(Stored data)
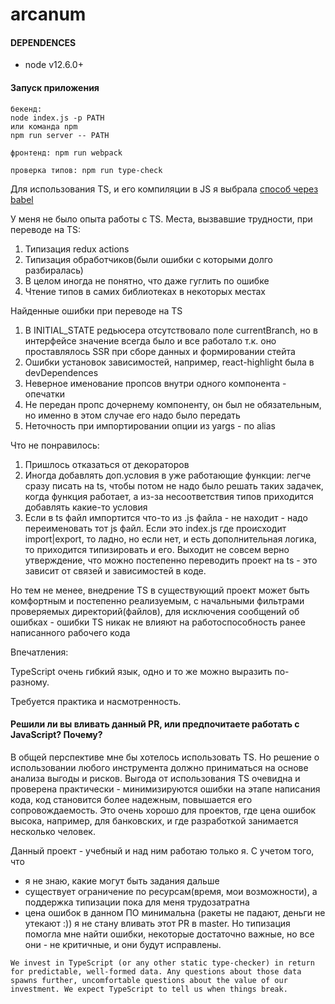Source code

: # arcanum

#### DEPENDENCES
 - node v12.6.0+

#### Запуск приложения
```
бекенд:
node index.js -p PATH
или команда npm
npm run server -- PATH

фронтенд: npm run webpack

проверка типов: npm run type-check
```
Для использования TS, и его компиляции в JS я выбрала [способ через babel](https://devblogs.microsoft.com/typescript/typescript-and-babel-7/)

У меня не было опыта работы с TS.
Места, вызвавшие трудности, при переводе на TS:
1. Типизация redux actions
2. Типизация обработчиков(были ошибки с которыми долго разбиралась)
3. В целом иногда не понятно, что даже гуглить по ошибке
4. Чтение типов в самих библиотеках в некоторых местах

Найденные ошибки при переводе на TS
1. В INITIAL_STATE редьюсера отсутствовало поле currentBranch, но в интерфейсе значение всегда
было и все работало т.к. оно проставлялось SSR при сборе данных и формировании стейта
2. Ошибки установок зависимостей, например, react-highlight была в devDependences
3. Неверное именование пропсов внутри одного компонента - опечатки
4. Не передан пропс дочернему компоненту, он был не обязательным, но именно в этом случае его надо было передать
5. Неточность при импортировании опции из yargs - по alias

Что не понравилось:
1. Пришлось отказаться от декораторов
2. Иногда добавлять доп.условия в уже работающие функции: 
легче сразу писать на ts, чтобы потом не надо было решать таких задачек, когда функция работает,
а из-за несоответствия типов приходится добавлять какие-то условия
3. Если в ts файл импортится что-то из .js файла - не находит - надо переименовать тот js файл.
Если это index.js где происходит import|export, то ладно, но если нет, и есть дополнительная логика, то приходится
типизировать и его. Выходит не совсем верно утверждение, что можно постепенно переводить проект на ts - это зависит от связей и зависимостей в коде.

Но тем не менее, внедрение TS в существующий проект может быть комфортным и постепенно реализуемым, с начальными фильтрами проверяемых директорий(файлов), для исключения сообщений об ошибках - ошибки TS никак не влияют на работоспособность ранее написанного рабочего кода

Впечатления:

TypeScript очень гибкий язык, одно и то же можно выразить по-разному.

Требуется практика и насмотренность.

#### Решили ли вы вливать данный PR, или предпочитаете работать с JavaScript? Почему?

В общей перспективе мне бы хотелось использовать TS.
Но решение о использовании любого инструмента должно приниматься на основе анализа выгоды и рисков.
Выгода от использования TS очевидна и проверена практически - минимизируются ошибки на этапе написания кода, код становится более надежным, повышается его сопровождаемость.
Это очень хорошо для проектов, где цена ошибок высока, например, для банковских, и где разработкой занимается несколько человек.

Данный проект - учебный и над ним работаю только я. 
С учетом того, что 
- я не знаю, какие могут быть задания дальше
- существует ограничение по ресурсам(время, мои возможности), а поддержка типизации пока для меня трудозатратна
- цена ошибок в данном ПО минимальна (ракеты не падают, деньги не утекают :))
 я не стану вливать этот PR в master. 
Но типизация помогла мне найти ошибки, некоторые достаточно важные, но все они - не критичные, и они будут исправлены.


``We invest in TypeScript (or any other static type-checker) in return for predictable,
well-formed data. Any questions about those data spawns further,
uncomfortable questions about the value of our investment.
We expect TypeScript to tell us when things break.``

== WORK TO BE COMPLETED ==
In these records, tally the lines that contain the string "цена", and give only the result.

== RESULT OF THIS EXERCISE ==
2